WHAT YOU ARE ASKED TO DO
From the records below, copy each line that has the word "browser" in it.

[Stored entries]
# # #
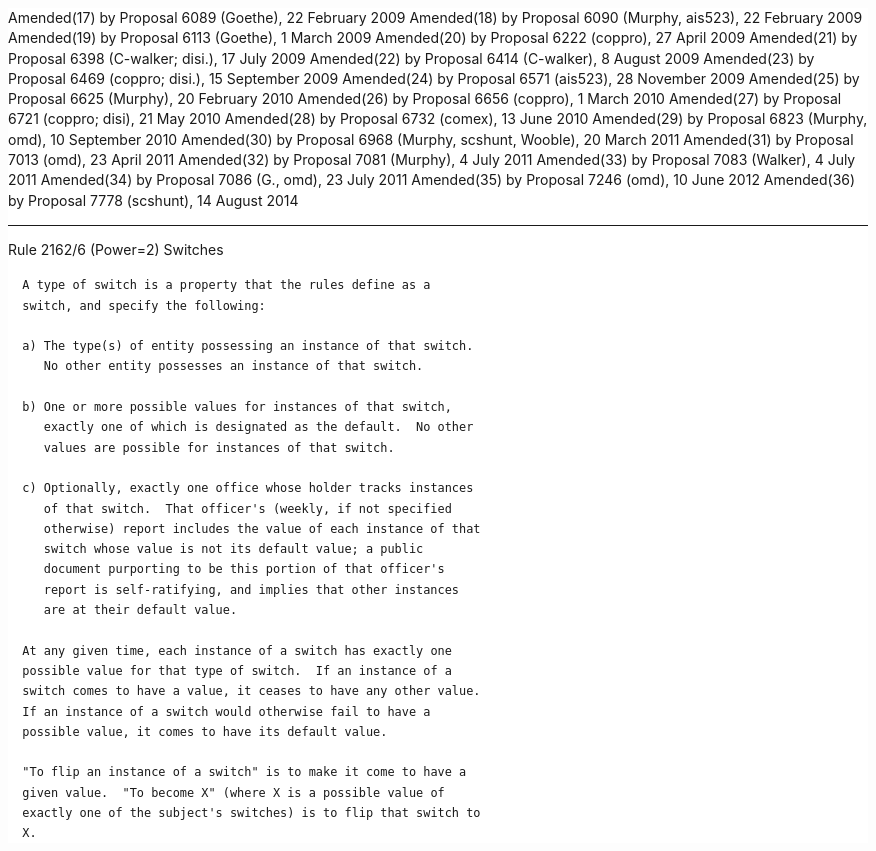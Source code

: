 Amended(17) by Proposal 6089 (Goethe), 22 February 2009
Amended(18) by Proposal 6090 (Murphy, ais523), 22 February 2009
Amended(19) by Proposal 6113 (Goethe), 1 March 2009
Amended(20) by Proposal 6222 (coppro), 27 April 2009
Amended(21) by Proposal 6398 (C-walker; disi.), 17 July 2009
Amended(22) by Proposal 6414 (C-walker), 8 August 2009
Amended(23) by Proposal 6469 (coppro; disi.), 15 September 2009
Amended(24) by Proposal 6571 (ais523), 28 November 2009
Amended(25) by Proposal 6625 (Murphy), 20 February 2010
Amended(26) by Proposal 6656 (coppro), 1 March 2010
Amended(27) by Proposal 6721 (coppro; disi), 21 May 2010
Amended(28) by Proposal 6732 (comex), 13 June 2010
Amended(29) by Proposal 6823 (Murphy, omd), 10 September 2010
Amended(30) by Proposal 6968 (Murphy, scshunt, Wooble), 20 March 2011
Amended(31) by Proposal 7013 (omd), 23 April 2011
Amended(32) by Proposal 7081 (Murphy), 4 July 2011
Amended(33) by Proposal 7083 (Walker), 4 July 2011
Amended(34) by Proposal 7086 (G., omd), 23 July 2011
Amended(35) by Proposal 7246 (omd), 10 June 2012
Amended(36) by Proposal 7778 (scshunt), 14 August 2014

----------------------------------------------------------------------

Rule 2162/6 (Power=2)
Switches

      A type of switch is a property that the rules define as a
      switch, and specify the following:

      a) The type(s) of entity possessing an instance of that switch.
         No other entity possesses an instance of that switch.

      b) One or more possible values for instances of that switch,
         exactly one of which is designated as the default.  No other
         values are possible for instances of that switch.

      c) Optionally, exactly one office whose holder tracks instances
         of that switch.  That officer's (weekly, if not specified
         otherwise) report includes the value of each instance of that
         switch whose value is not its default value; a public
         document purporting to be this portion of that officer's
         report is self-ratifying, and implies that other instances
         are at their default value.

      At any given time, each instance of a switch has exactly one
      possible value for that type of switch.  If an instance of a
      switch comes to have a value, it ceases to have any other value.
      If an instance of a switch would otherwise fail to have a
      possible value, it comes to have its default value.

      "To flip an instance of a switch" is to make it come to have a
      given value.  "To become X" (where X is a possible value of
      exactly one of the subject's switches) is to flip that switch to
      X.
# # #
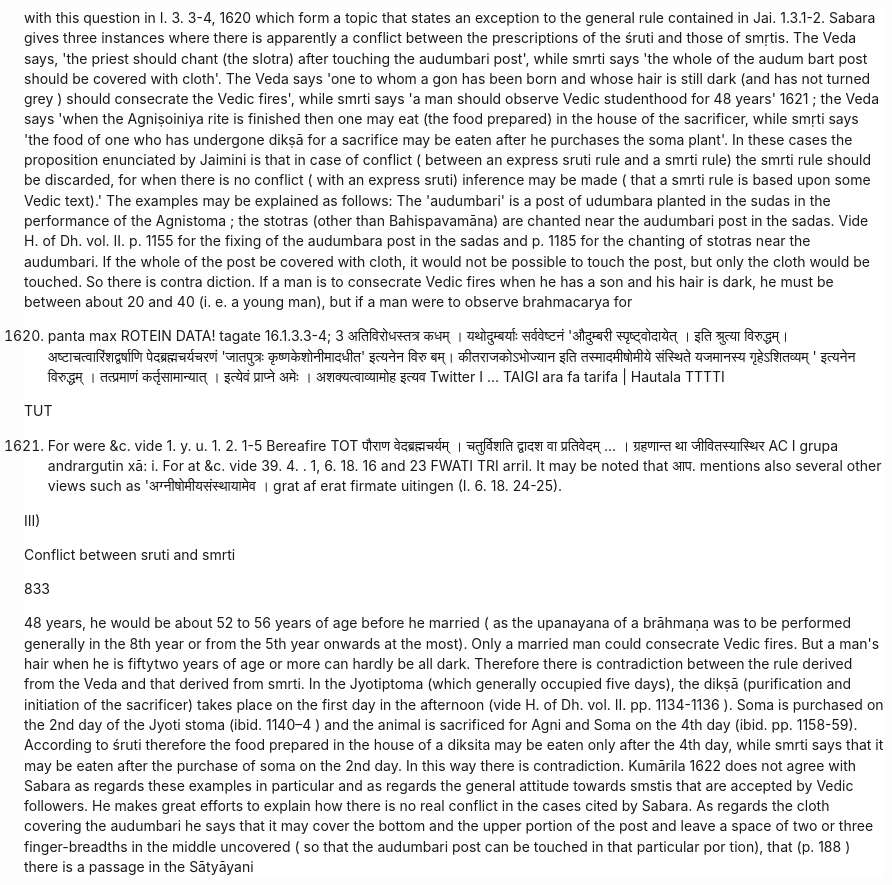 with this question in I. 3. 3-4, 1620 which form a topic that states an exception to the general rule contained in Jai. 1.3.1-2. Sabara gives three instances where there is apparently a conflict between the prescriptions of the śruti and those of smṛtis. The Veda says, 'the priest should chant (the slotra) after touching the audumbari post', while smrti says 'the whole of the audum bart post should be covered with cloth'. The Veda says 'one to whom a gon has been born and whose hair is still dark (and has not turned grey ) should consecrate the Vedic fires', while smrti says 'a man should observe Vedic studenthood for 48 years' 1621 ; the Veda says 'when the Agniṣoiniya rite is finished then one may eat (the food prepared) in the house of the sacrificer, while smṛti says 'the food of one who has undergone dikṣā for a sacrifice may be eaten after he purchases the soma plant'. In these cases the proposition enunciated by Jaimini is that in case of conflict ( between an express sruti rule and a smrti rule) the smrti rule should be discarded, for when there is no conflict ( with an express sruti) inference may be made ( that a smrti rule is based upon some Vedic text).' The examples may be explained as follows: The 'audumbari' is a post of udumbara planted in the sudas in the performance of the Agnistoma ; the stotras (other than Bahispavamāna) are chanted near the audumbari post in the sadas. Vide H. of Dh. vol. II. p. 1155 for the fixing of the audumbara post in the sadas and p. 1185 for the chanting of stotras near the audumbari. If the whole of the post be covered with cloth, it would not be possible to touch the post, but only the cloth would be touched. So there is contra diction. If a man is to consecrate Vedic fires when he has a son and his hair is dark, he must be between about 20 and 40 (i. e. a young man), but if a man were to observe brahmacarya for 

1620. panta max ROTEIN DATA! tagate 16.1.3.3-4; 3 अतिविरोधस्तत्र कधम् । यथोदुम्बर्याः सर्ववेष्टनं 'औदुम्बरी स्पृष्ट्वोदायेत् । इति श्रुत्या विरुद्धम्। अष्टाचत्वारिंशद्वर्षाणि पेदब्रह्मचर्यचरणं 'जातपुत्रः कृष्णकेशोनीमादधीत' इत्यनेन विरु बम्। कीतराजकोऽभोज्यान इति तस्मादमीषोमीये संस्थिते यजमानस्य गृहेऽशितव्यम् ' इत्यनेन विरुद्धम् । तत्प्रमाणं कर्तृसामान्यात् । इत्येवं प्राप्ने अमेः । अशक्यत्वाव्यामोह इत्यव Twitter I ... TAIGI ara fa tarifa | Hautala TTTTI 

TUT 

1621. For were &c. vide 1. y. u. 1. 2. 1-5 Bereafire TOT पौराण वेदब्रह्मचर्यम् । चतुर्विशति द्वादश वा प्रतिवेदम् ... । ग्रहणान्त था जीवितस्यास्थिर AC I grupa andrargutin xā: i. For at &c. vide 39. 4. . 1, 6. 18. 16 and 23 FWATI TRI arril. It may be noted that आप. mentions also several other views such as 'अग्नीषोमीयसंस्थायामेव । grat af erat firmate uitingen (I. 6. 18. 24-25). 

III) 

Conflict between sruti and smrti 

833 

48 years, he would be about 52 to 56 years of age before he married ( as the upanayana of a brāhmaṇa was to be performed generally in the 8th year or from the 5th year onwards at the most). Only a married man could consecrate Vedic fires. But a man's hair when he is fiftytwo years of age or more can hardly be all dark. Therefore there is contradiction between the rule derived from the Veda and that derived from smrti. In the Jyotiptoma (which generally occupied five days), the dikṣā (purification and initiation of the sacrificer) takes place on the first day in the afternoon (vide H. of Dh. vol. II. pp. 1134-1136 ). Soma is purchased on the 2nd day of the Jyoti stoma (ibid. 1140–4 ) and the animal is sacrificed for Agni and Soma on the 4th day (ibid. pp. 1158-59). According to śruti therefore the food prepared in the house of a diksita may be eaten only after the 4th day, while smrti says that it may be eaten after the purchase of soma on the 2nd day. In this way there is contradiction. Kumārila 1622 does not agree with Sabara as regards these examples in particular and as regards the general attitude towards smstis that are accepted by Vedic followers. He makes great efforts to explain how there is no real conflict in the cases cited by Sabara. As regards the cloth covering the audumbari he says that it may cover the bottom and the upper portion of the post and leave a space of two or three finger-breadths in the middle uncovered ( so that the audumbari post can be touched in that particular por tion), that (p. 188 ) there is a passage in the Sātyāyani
# # #
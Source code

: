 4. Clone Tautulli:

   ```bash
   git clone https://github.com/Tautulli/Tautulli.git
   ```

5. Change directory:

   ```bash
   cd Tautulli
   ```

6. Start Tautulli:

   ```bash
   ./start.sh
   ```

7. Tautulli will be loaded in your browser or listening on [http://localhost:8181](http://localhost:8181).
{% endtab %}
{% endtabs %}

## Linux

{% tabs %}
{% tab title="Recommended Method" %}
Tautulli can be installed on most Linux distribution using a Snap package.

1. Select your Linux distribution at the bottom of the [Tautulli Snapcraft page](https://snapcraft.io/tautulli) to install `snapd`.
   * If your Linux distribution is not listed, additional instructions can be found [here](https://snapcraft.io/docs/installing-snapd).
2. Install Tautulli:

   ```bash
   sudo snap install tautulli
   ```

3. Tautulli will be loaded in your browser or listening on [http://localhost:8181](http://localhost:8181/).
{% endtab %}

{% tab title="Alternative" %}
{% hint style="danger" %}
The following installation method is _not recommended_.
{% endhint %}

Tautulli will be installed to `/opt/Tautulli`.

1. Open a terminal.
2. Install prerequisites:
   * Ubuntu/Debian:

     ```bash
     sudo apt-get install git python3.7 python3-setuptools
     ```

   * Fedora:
# # #
THE ANSWER
7. Tautulli will be loaded in your browser or listening on [http://localhost:8181](http://localhost:8181).
3. Tautulli will be loaded in your browser or listening on [http://localhost:8181](http://localhost:8181/).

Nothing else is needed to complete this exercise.